You have a website. It's live, it looks decent, and you mostly forget about it because you're busy running your actual business. Sound familiar?
The problem is that your website is working (or not working) for you 24 hours a day, and most business owners have no idea how many potential customers it's quietly turning away. Here are the five most common ways a small business website loses customers before they ever make contact.
1. It takes too long to load
People will wait approximately three seconds for a page to load before they leave. On mobile, they'll wait even less. If your website is slow, filled with large images or outdated code, a meaningful chunk of your visitors are bouncing before they've seen a single word about your business. You can check your site speed for free at pagespeed.web.dev.
2. There's no clear next step
Someone lands on your homepage. They like what they see. And then... they're not sure what to do. If your phone number isn't visible immediately, if there's no easy booking link, if they have to hunt for how to contact you, most people won't bother. Make the next step obvious and easy, and put it at the top of every page.
3. It doesn't work well on a phone
More than half of all website visits happen on a mobile device. If your site is hard to navigate on a phone, text is too small, buttons are too close together, or images are cut off, you're creating a frustrating experience for the majority of your visitors. Pull up your own website on your phone right now and see how it feels. Be honest.
4. There's no way to capture someone who isn't ready to book yet
Not everyone who visits your site is ready to call or book right that second. They're browsing, comparing, thinking it over. If there's no way to stay in touch with those people (a simple email signup, a special offer in exchange for their email address), they leave and you never hear from them again. A small email capture on your site can turn casual browsers into future clients over time.
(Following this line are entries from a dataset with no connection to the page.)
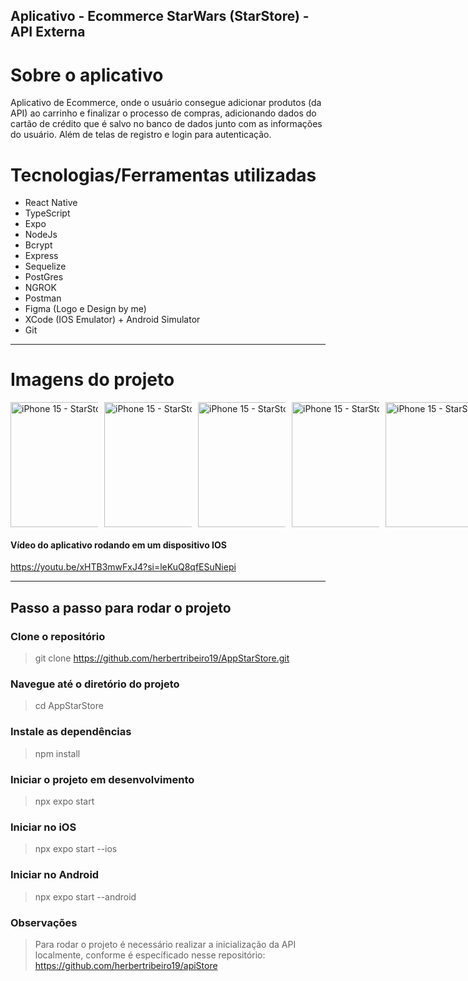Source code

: ## Aplicativo - Ecommerce StarWars (StarStore) - API Externa

# Sobre o aplicativo

Aplicativo de Ecommerce, onde o usuário consegue adicionar produtos (da API) ao carrinho e finalizar o processo de compras, adicionando dados do cartão de crédito que é salvo no banco de dados junto com as informações do usuário. Além de telas de registro e login para autenticação.

# Tecnologias/Ferramentas utilizadas

- React Native
- TypeScript
- Expo
- NodeJs
- Bcrypt
- Express
- Sequelize
- PostGres
- NGROK
- Postman
- Figma (Logo e Design by me)
- XCode (IOS Emulator) + Android Simulator
- Git

<hr>

# Imagens do projeto

<div style="width: 140px; display: flex; flex-direction: row; gap: 10px;">
  <img width="200" alt="iPhone 15 - StarStore" src="https://github.com/user-attachments/assets/840d50df-b691-45fe-871e-ce8c8dbcff2a">
  <img width="200" alt="iPhone 15 - StarStore" src="https://github.com/user-attachments/assets/56a620b4-b7ee-447a-a3d3-0f878bb70034">
  <img width="200" alt="iPhone 15 - StarStore" src="https://github.com/user-attachments/assets/bbc834cd-c256-439c-bf81-caaae37eb312">
  <img width="200" alt="iPhone 15 - StarStore" src="https://github.com/user-attachments/assets/083f982e-ee71-40ca-bcf6-cc4f0c725a6e">
  <img width="200" alt="iPhone 15 - StarStore" src="https://github.com/user-attachments/assets/aacb30af-73cb-4ef9-bf57-aad959d9bfaa">
  <img width="200" alt="iPhone 15 - StarStore" src="https://github.com/user-attachments/assets/693fca6e-aaef-445a-a4b3-ed50cd603793">
  <img width="200" alt="iPhone 15 - StarStore" src="https://github.com/user-attachments/assets/43ba3f79-701b-447e-9502-dc514d8b75da">
  <img width="200" alt="iPhone 15 - StarStore" src="https://github.com/user-attachments/assets/65da9f82-42cd-415c-b511-dabbafb583c6">
</div>

#### Vídeo do aplicativo rodando em um dispositivo IOS

https://youtu.be/xHTB3mwFxJ4?si=leKuQ8qfESuNiepi

<hr>

## Passo a passo para rodar o projeto

### Clone o repositório

> git clone https://github.com/herbertribeiro19/AppStarStore.git

### Navegue até o diretório do projeto

> cd AppStarStore

### Instale as dependências

> npm install

### Iniciar o projeto em desenvolvimento

> npx expo start

### Iniciar no iOS

> npx expo start --ios

### Iniciar no Android

> npx expo start --android

### Observações

> Para rodar o projeto é necessário realizar a inicialização da API localmente, conforme é específicado nesse repositório: https://github.com/herbertribeiro19/apiStore
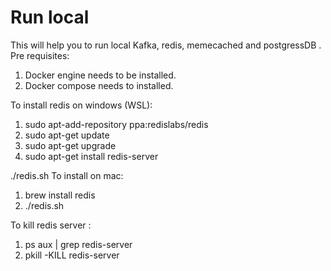 # Run local
This will help you to run local Kafka, redis, memecached and postgressDB .
Pre requisites: 
  1. Docker engine needs to be installed.
  2. Docker compose needs to installed.

To install redis on windows (WSL):
  1. sudo apt-add-repository ppa:redislabs/redis
  2. sudo apt-get update
  3. sudo apt-get upgrade
  4. sudo apt-get install redis-server

  ./redis.sh
To install on mac:
  1. brew install redis
  2. ./redis.sh

To kill redis server :
  1. ps aux | grep redis-server
  2. pkill -KILL redis-server
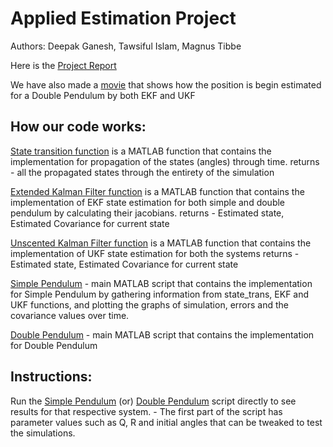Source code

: # Applied Estimation Project

Authors: Deepak Ganesh, Tawsiful Islam, Magnus Tibbe


Here is the [Project Report](https://github.com/deepak046/AE_project/blob/main/AE_project_report.pdf) 

We have also made a [movie](AE_project/Double_Pendulum_movie.mp4) that shows how the position is begin estimated for a Double Pendulum by both EKF and UKF

## How our code works:

[State transition function](AE_project/state_trans.m) is a MATLAB function that contains the implementation for propagation of the states (angles) through time.
    returns - all the propagated states through the entirety of the simulation

[Extended Kalman Filter function](AE_project/EKF.m) is a MATLAB function that contains the implementation of EKF state estimation for both simple and double pendulum by calculating their jacobians.
    returns - Estimated state, Estimated Covariance for current state

[Unscented Kalman Filter function](AE_project/UKF.m) is a MATLAB function that contains the implementation of UKF state estimation for both the systems
    returns - Estimated state, Estimated Covariance for current state

[Simple Pendulum](AE_project/Simple_Pendulum.m) - main MATLAB script that contains the implementation for Simple Pendulum by gathering information from state_trans, EKF and UKF functions, and plotting the graphs of simulation, errors and the covariance values over time.

[Double Pendulum](AE_project/Double_Pendulum.m) - main MATLAB script that contains the implementation for Double Pendulum


## Instructions:

Run the [Simple Pendulum](AE_project/Simple_Pendulum.m) (or) [Double Pendulum](AE_project/Double_Pendulum.m) script directly to see results for that respective system. 
    - The first part of the script has parameter values such as Q, R and initial angles that
    can be tweaked to test the simulations.
 
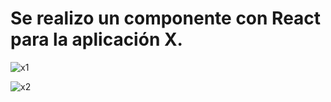 # Se realizo un componente con React para la aplicación X.

![x1](https://github.com/DaianaTrinidad/encriptador.github.io/assets/139799911/ab2a31ca-3ee6-42b7-87d4-620871fbac2b)

![x2](https://github.com/DaianaTrinidad/encriptador.github.io/assets/139799911/1fc60f4c-2639-4b22-ba14-e89a9d962d0c)
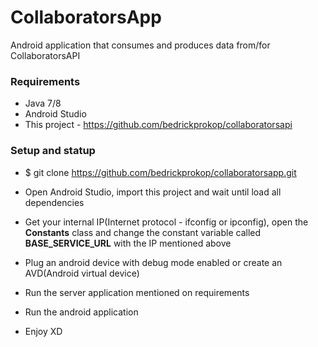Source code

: # CollaboratorsApp

Android application that consumes and produces data from/for CollaboratorsAPI

### Requirements

- Java 7/8
- Android Studio
- This project - https://github.com/bedrickprokop/collaboratorsapi

### Setup and statup

- $ git clone https://github.com/bedrickprokop/collaboratorsapp.git

- Open Android Studio, import this project and wait until load all dependencies

- Get your internal IP(Internet protocol - ifconfig or ipconfig), open the **Constants** class and change the constant variable called **BASE_SERVICE_URL** with the IP mentioned above  

- Plug an android device with debug mode enabled or create an AVD(Android virtual device)

- Run the server application mentioned on requirements

- Run the android application

- Enjoy XD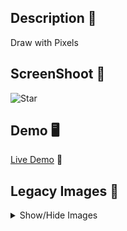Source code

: ## Description 📖
Draw with Pixels

## ScreenShoot 📸
![Star](https://res.cloudinary.com/dqxtoises/image/upload/v1622064895/2021-05-26-154238_674x674_scrot_g41gs7.png)

## Demo 🖥️ 
[Live Demo](https://grayturtle01.github.io/pixelArt/) :rocket:



## Legacy Images 🦖
<details>
  <Summary> Show/Hide Images </Summary>
    <img src=https://res.cloudinary.com/dqxtoises/image/upload/v1620420929/mario_pixel_art_vxhd6f.png />
    <img src=https://res.cloudinary.com/dqxtoises/image/upload/v1622064783/heart-pixel_art_t4vu62.png />
    <img src=https://res.cloudinary.com/dqxtoises/image/upload/v1620338830/space_invaders_pixels_wklhmy.png />
    <!--

![Heart]()
![Space Invaders image]()

![Link Pixel Art](https://res.cloudinary.com/dqxtoises/image/upload/v1620749550/link_pixel_art_xfqdoj.png)
![PokeBall](https://res.cloudinary.com/dqxtoises/image/upload/v1620817781/pokeball-pixel-art_hfmifj.png)
![Rex](https://res.cloudinary.com/dqxtoises/image/upload/v1621006897/rex-pixel-art_ucg2ir.png)
-->
</details>
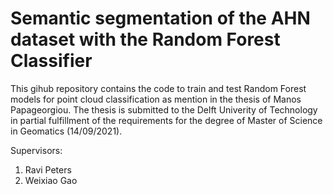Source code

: # Semantic segmentation of the AHN dataset with the Random Forest Classifier

This gihub repository contains the code to train and test Random Forest models for point cloud classification as mention in the thesis of Manos Papageorgiou.
The thesis is submitted to the Delft Univerity of Technology in partial fulfillment of the requirements for the degree of Master of Science in Geomatics (14/09/2021).

Supervisors:
1. Ravi Peters
2. Weixiao Gao
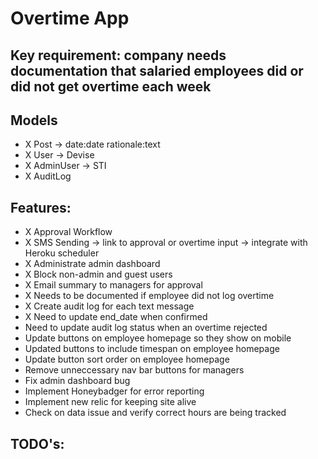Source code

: # Overtime App

## Key requirement: company needs documentation that salaried employees did or did not get overtime each week

## Models
- X Post -> date:date rationale:text
- X User -> Devise
- X AdminUser -> STI
- X AuditLog

## Features:
- X Approval Workflow
- X SMS Sending -> link to approval or overtime input -> integrate with Heroku scheduler
- X Administrate admin dashboard
- X Block non-admin and guest users
- X Email summary to managers for approval
- X Needs to be documented if employee did not log overtime
- X Create audit log for each text message
- X Need to update end_date when confirmed
- Need to update audit log status when an overtime rejected
- Update buttons on employee homepage so they show on mobile
- Updated buttons to include timespan on employee homepage
- Update button sort order on employee homepage
- Remove unneccessary nav bar buttons for managers
- Fix admin dashboard bug
- Implement Honeybadger for error reporting
- Implement new relic for keeping site alive
- Check on data issue and verify correct hours are being tracked

## TODO's:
5. It hasn't been updated recently
Outdated hours, old pricing, a photo gallery from three years ago, a blog section with one post from 2022. All of these things signal to a potential customer that nobody's home. It doesn't take much to keep things current, but the difference in perceived credibility is significant.
The good news
Most of these problems are fixable without rebuilding your entire site. A few focused updates, a clear call to action, a simple email capture form, and a once-a-quarter review to keep things current can meaningfully change how many visitors turn into actual customers.
Your website should be working for you while you're sleeping. With a little attention, it can be.